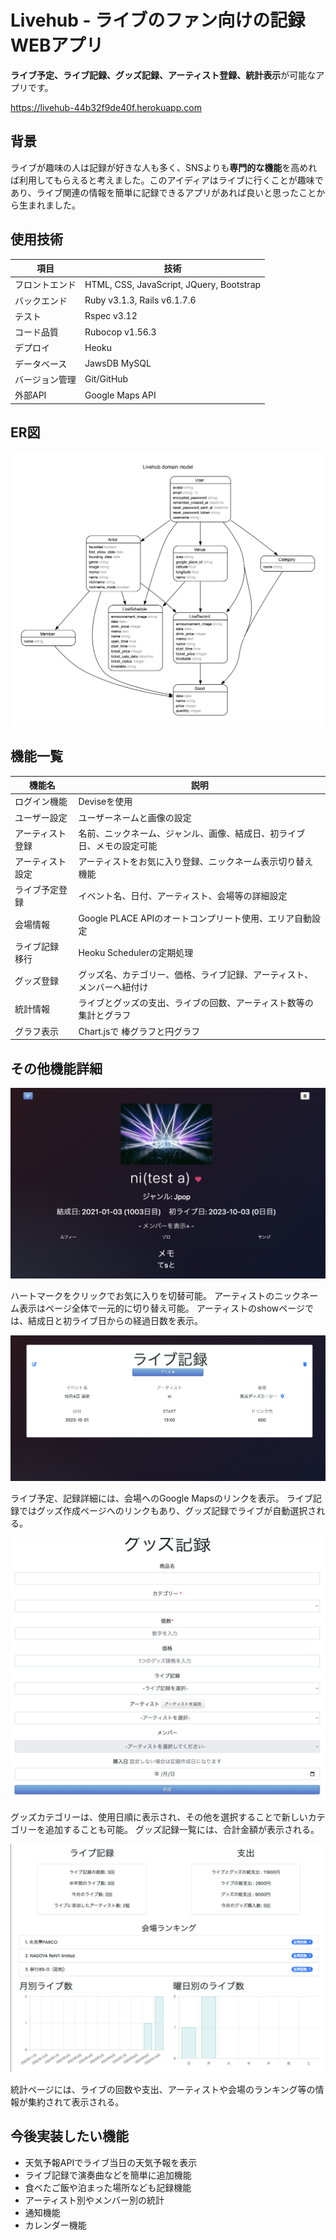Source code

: # Livehub - ライブのファン向けの記録WEBアプリ

**ライブ予定、ライブ記録、グッズ記録、アーティスト登録、統計表示**が可能なアプリです。

https://livehub-44b32f9de40f.herokuapp.com

## 背景

ライブが趣味の人は記録が好きな人も多く、SNSよりも**専門的な機能**を高めれば利用してもらえると考えました。このアイディアはライブに行くことが趣味であり、ライブ関連の情報を簡単に記録できるアプリがあれば良いと思ったことから生まれました。

## 使用技術

| 項目             | 技術                     |
|------------------|--------------------------|
| フロントエンド   | HTML, CSS, JavaScript, JQuery, Bootstrap |
| バックエンド     | Ruby v3.1.3, Rails v6.1.7.6 |
| テスト           | Rspec v3.12 |
| コード品質       | Rubocop v1.56.3 |
| デプロイ         | Heoku |
| データベース     | JawsDB MySQL |
| バージョン管理   | Git/GitHub |
| 外部API         | Google Maps API |


## ER図
![ER図](./app/assets/images/erd_page-0001.jpg)

## 機能一覧


| 機能名                   | 説明                                                                                     |
|--------------------------|------------------------------------------------------------------------------------------|
| ログイン機能             | Deviseを使用                                                                             |
| ユーザー設定             | ユーザーネームと画像の設定                                                               |
| アーティスト登録         | 名前、ニックネーム、ジャンル、画像、結成日、初ライブ日、メモの設定可能                     |
| アーティスト設定           | アーティストをお気に入り登録、ニックネーム表示切り替え機能                               |
| ライブ予定登録           | イベント名、日付、アーティスト、会場等の詳細設定                                         |
| 会場情報                 | Google PLACE APIのオートコンプリート使用、エリア自動設定                                 |
| ライブ記録 移行              | Heoku Schedulerの定期処理                                                     |
| グッズ登録               | グッズ名、カテゴリー、価格、ライブ記録、アーティスト、メンバーへ紐付け                                                   |
| 統計情報                 | ライブとグッズの支出、ライブの回数、アーティスト数等の集計とグラフ                               |
| グラフ表示               | Chart.jsで   棒グラフと円グラフ                  |


## その他機能詳細


![アーティスト詳細](./app/assets/images/artist_s.png) 


ハートマークをクリックでお気に入りを切替可能。
    アーティストのニックネーム表示はページ全体で一元的に切り替え可能。
    アーティストのshowページでは、結成日と初ライブ日からの経過日数を表示。


![ライブ記録](./app/assets/images/live_r_s.png)

ライブ予定、記録詳細には、会場へのGoogle Mapsのリンクを表示。
ライブ記録ではグッズ作成ページへのリンクもあり、グッズ記録でライブが自動選択される。


![グッズ記録作成](./app/assets/images/goods.png)


 グッズカテゴリーは、使用日順に表示され、その他を選択することで新しいカテゴリーを追加することも可能。
    グッズ記録一覧には、合計金額が表示される。


![統計](./app/assets/images/sti.png)


統計ページには、ライブの回数や支出、アーティストや会場のランキング等の情報が集約されて表示される。


## 今後実装したい機能

- 天気予報APIでライブ当日の天気予報を表示
- ライブ記録で演奏曲などを簡単に追加機能
- 食べたご飯や泊まった場所なども記録機能
- アーティスト別やメンバー別の統計
- 通知機能
- カレンダー機能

--- --- ---

# TASK GOAL
Retype the records above line for line and exactly, omitting their pictures.

# RESPONSE FOR THIS EXERCISE
Source code

: # Livehub - ライブのファン向けの記録WEBアプリ

**ライブ予定、ライブ記録、グッズ記録、アーティスト登録、統計表示**が可能なアプリです。

https://livehub-44b32f9de40f.herokuapp.com

## 背景

ライブが趣味の人は記録が好きな人も多く、SNSよりも**専門的な機能**を高めれば利用してもらえると考えました。このアイディアはライブに行くことが趣味であり、ライブ関連の情報を簡単に記録できるアプリがあれば良いと思ったことから生まれました。

## 使用技術

| 項目             | 技術                     |
|------------------|--------------------------|
| フロントエンド   | HTML, CSS, JavaScript, JQuery, Bootstrap |
| バックエンド     | Ruby v3.1.3, Rails v6.1.7.6 |
| テスト           | Rspec v3.12 |
| コード品質       | Rubocop v1.56.3 |
| デプロイ         | Heoku |
| データベース     | JawsDB MySQL |
| バージョン管理   | Git/GitHub |
| 外部API         | Google Maps API |


## ER図
![ER図](./app/assets/images/erd_page-0001.jpg)

## 機能一覧


| 機能名                   | 説明                                                                                     |
|--------------------------|------------------------------------------------------------------------------------------|
| ログイン機能             | Deviseを使用                                                                             |
| ユーザー設定             | ユーザーネームと画像の設定                                                               |
| アーティスト登録         | 名前、ニックネーム、ジャンル、画像、結成日、初ライブ日、メモの設定可能                     |
| アーティスト設定           | アーティストをお気に入り登録、ニックネーム表示切り替え機能                               |
| ライブ予定登録           | イベント名、日付、アーティスト、会場等の詳細設定                                         |
| 会場情報                 | Google PLACE APIのオートコンプリート使用、エリア自動設定                                 |
| ライブ記録 移行              | Heoku Schedulerの定期処理                                                     |
| グッズ登録               | グッズ名、カテゴリー、価格、ライブ記録、アーティスト、メンバーへ紐付け                                                   |
| 統計情報                 | ライブとグッズの支出、ライブの回数、アーティスト数等の集計とグラフ                               |
| グラフ表示               | Chart.jsで   棒グラフと円グラフ                  |


## その他機能詳細


![アーティスト詳細](./app/assets/images/artist_s.png) 


ハートマークをクリックでお気に入りを切替可能。
    アーティストのニックネーム表示はページ全体で一元的に切り替え可能。
    アーティストのshowページでは、結成日と初ライブ日からの経過日数を表示。


![ライブ記録](./app/assets/images/live_r_s.png)

ライブ予定、記録詳細には、会場へのGoogle Mapsのリンクを表示。
ライブ記録ではグッズ作成ページへのリンクもあり、グッズ記録でライブが自動選択される。


![グッズ記録作成](./app/assets/images/goods.png)


 グッズカテゴリーは、使用日順に表示され、その他を選択することで新しいカテゴリーを追加することも可能。
    グッズ記録一覧には、合計金額が表示される。


![統計](./app/assets/images/sti.png)


統計ページには、ライブの回数や支出、アーティストや会場のランキング等の情報が集約されて表示される。


## 今後実装したい機能

- 天気予報APIでライブ当日の天気予報を表示
- ライブ記録で演奏曲などを簡単に追加機能
- 食べたご飯や泊まった場所なども記録機能
- アーティスト別やメンバー別の統計
- 通知機能
- カレンダー機能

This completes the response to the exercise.